▶ [Work instruction]: As you restate the entries, keep every word intact and leave out whatever images they hold.

[[ Extracted records, beginning ]]

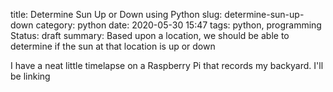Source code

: title: Determine Sun Up or Down using Python
slug: determine-sun-up-down
category: python
date: 2020-05-30 15:47
tags: python, programming
Status: draft
summary: Based upon a location, we should be able to determine if the sun at that location is up or down

I have a neat little timelapse on a Raspberry Pi that records my backyard.
I'll be linking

[[ Extracted records, end ]]

▶ [Task response]:
Source code

: title: Determine Sun Up or Down using Python
slug: determine-sun-up-down
category: python
date: 2020-05-30 15:47
tags: python, programming
Status: draft
summary: Based upon a location, we should be able to determine if the sun at that location is up or down

I have a neat little timelapse on a Raspberry Pi that records my backyard.
I'll be linking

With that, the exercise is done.